Tanto si lo había hecho como si no, se había empleado a fondo en la búsqueda. Al parecer no le bastaba con tener a sus órdenes a su extravagante tropa de matones autodespreciativos con cabeza de puño, y controlar sus reformados y destrozados castigados, que se trastabillaban, arrastrando los cables de sus mecanismos, sus añadidos electrónicos, de agujero en agujero, retransmitiendo órdenes y recabando información como autómatas. Ahora él y Goss y Subby, y el resto de los peores mercenarios de Londres buscaban a Dane Parnell, a quien («¿Te has enterado?») los krakenistas le dieron la patada.
De acuerdo con la compleja situación del panorama teopolítico, las lealtades y afiliaciones temporales se hacían en vistas a una guerra, cuya inminencia todo el mundo percibía. Todo ello tenía que ver con una condensación al alcance de toda sensibilidad.
El Tatuaje buscó a sus parias. Envió a una de sus devastadas máquinas humanas a preguntar a lo peor de sus sicarios si tenían alguna noticia suya. Se aseguró de que corriera la voz de que había llevado a cabo aquella particular obertura. Una estrategia de terror. Efectivamente. Así de malos somos.
* * *
Jean Montagne era el veterano guardia de seguridad que estaba de servicio en la entrada de la segunda casa de subastas más elegante de Londres. Tenía cincuenta y seis años. Se había trasladado a la ciudad desde Francia hacía casi dos décadas. Jean era padre de tres hijos, aunque, para su pesar, apenas mantenía contacto con su hija mayor, a la que había tenido cuando era demasiado joven. Jean era un consumado luchador de muay thai.

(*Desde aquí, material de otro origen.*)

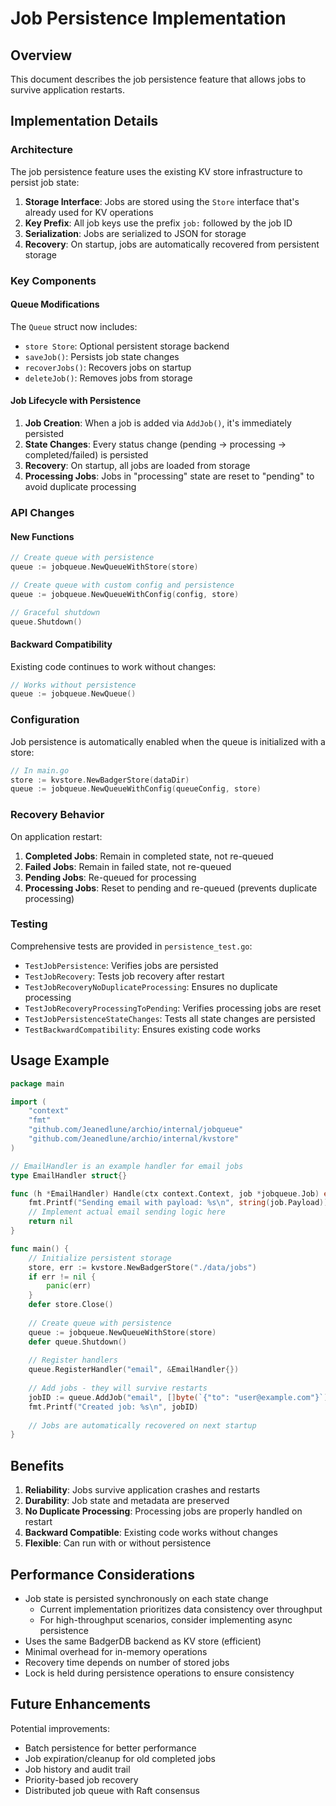 # Job Persistence Implementation

## Overview

This document describes the job persistence feature that allows jobs to survive application restarts.

## Implementation Details

### Architecture

The job persistence feature uses the existing KV store infrastructure to persist job state:

1. **Storage Interface**: Jobs are stored using the `Store` interface that's already used for KV operations
2. **Key Prefix**: All job keys use the prefix `job:` followed by the job ID
3. **Serialization**: Jobs are serialized to JSON for storage
4. **Recovery**: On startup, jobs are automatically recovered from persistent storage

### Key Components

#### Queue Modifications

The `Queue` struct now includes:
- `store Store`: Optional persistent storage backend
- `saveJob()`: Persists job state changes
- `recoverJobs()`: Recovers jobs on startup
- `deleteJob()`: Removes jobs from storage

#### Job Lifecycle with Persistence

1. **Job Creation**: When a job is added via `AddJob()`, it's immediately persisted
2. **State Changes**: Every status change (pending → processing → completed/failed) is persisted
3. **Recovery**: On startup, all jobs are loaded from storage
4. **Processing Jobs**: Jobs in "processing" state are reset to "pending" to avoid duplicate processing

### API Changes

#### New Functions

```go
// Create queue with persistence
queue := jobqueue.NewQueueWithStore(store)

// Create queue with custom config and persistence
queue := jobqueue.NewQueueWithConfig(config, store)

// Graceful shutdown
queue.Shutdown()
```

#### Backward Compatibility

Existing code continues to work without changes:
```go
// Works without persistence
queue := jobqueue.NewQueue()
```

### Configuration

Job persistence is automatically enabled when the queue is initialized with a store:

```go
// In main.go
store := kvstore.NewBadgerStore(dataDir)
queue := jobqueue.NewQueueWithConfig(queueConfig, store)
```

### Recovery Behavior

On application restart:

1. **Completed Jobs**: Remain in completed state, not re-queued
2. **Failed Jobs**: Remain in failed state, not re-queued
3. **Pending Jobs**: Re-queued for processing
4. **Processing Jobs**: Reset to pending and re-queued (prevents duplicate processing)

### Testing

Comprehensive tests are provided in `persistence_test.go`:

- `TestJobPersistence`: Verifies jobs are persisted
- `TestJobRecovery`: Tests job recovery after restart
- `TestJobRecoveryNoDuplicateProcessing`: Ensures no duplicate processing
- `TestJobRecoveryProcessingToPending`: Verifies processing jobs are reset
- `TestJobPersistenceStateChanges`: Tests all state changes are persisted
- `TestBackwardCompatibility`: Ensures existing code works

## Usage Example

```go
package main

import (
    "context"
    "fmt"
    "github.com/Jeanedlune/archio/internal/jobqueue"
    "github.com/Jeanedlune/archio/internal/kvstore"
)

// EmailHandler is an example handler for email jobs
type EmailHandler struct{}

func (h *EmailHandler) Handle(ctx context.Context, job *jobqueue.Job) error {
    fmt.Printf("Sending email with payload: %s\n", string(job.Payload))
    // Implement actual email sending logic here
    return nil
}

func main() {
    // Initialize persistent storage
    store, err := kvstore.NewBadgerStore("./data/jobs")
    if err != nil {
        panic(err)
    }
    defer store.Close()
    
    // Create queue with persistence
    queue := jobqueue.NewQueueWithStore(store)
    defer queue.Shutdown()
    
    // Register handlers
    queue.RegisterHandler("email", &EmailHandler{})
    
    // Add jobs - they will survive restarts
    jobID := queue.AddJob("email", []byte(`{"to": "user@example.com"}`))
    fmt.Printf("Created job: %s\n", jobID)
    
    // Jobs are automatically recovered on next startup
}
```

## Benefits

1. **Reliability**: Jobs survive application crashes and restarts
2. **Durability**: Job state and metadata are preserved
3. **No Duplicate Processing**: Processing jobs are properly handled on restart
4. **Backward Compatible**: Existing code works without changes
5. **Flexible**: Can run with or without persistence

## Performance Considerations

- Job state is persisted synchronously on each state change
  - Current implementation prioritizes data consistency over throughput
  - For high-throughput scenarios, consider implementing async persistence
- Uses the same BadgerDB backend as KV store (efficient)
- Minimal overhead for in-memory operations
- Recovery time depends on number of stored jobs
- Lock is held during persistence operations to ensure consistency

## Future Enhancements

Potential improvements:
- Batch persistence for better performance
- Job expiration/cleanup for old completed jobs
- Job history and audit trail
- Priority-based job recovery
- Distributed job queue with Raft consensus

Había tenido a su cargo a su equipo de turno durante varios años, y había dado cuenta de sus habilidades en las ocasiones en que algún chalado había intentado entrar, a la caza de alguna pieza u otra que se estuviera valorando en el interior, normalmente insistiendo en que era suya y que le había sido sustraída de forma ilegal. Jean se mostraba cauto y educado. Conocía de vista a todos los empleados del lugar, con toda seguridad, y sabía el nombre de buena parte de ellos.
«Buenos días». «Buenos días». «Buenos días, Jean». «Buenos días».
—¿Qué…? —El hombre para quien la puerta de entrada se atascó le estaba sonriendo a modo de disculpa, sosteniendo su tarjeta.
—Hola, buenos días —dijo Jean.
El hombre tendría poco más de cincuenta años, era delgado, con el pelo corto, entradas, e iba bien peinado.
—La identificación es incorrecta —dijo Jean. El tipo trabajaba en adquisiciones, pensó. Mike, creía recordar que era su nombre. El hombre se echó a reír ante el error. Llevaba en la mano una tarjeta de crédito.
—Perdón, no sé ni lo que me hago.
Se palpó los bolsillos del traje, buscando.
—Pase —dijo Jean, y le abrió a Mike con el interfono, o más bien Mick, pensó, dándole acceso a adquisiciones. O cuentas—. Que tenga buen día, y tráigase la tarjeta la próxima vez.
—Entendido —dijo el hombre—. Gracias.
Se fue hacia los ascensores y Jean no advirtió nada raro en aquel intercambio.
* * *
Maddy Singh era la gerente de la planta de ventas. Tenía treinta y ocho años, vestía bien, lesbiana a lo «No he salido del todo del armario pero tampoco lo niego». Le gustaba ir a ver ballet, sobre todo los tradicionales.
—Buenos días.
Miró al hombre que se le acercaba.
—Hola —dijo. Lo conocía, escarbó en la memoria en busca de su nombre.
—Necesito comprobar una cosa —dijo. Maddy había dejado de hablarse con su hermano, a raíz de una bronca descomunal que habían tenido.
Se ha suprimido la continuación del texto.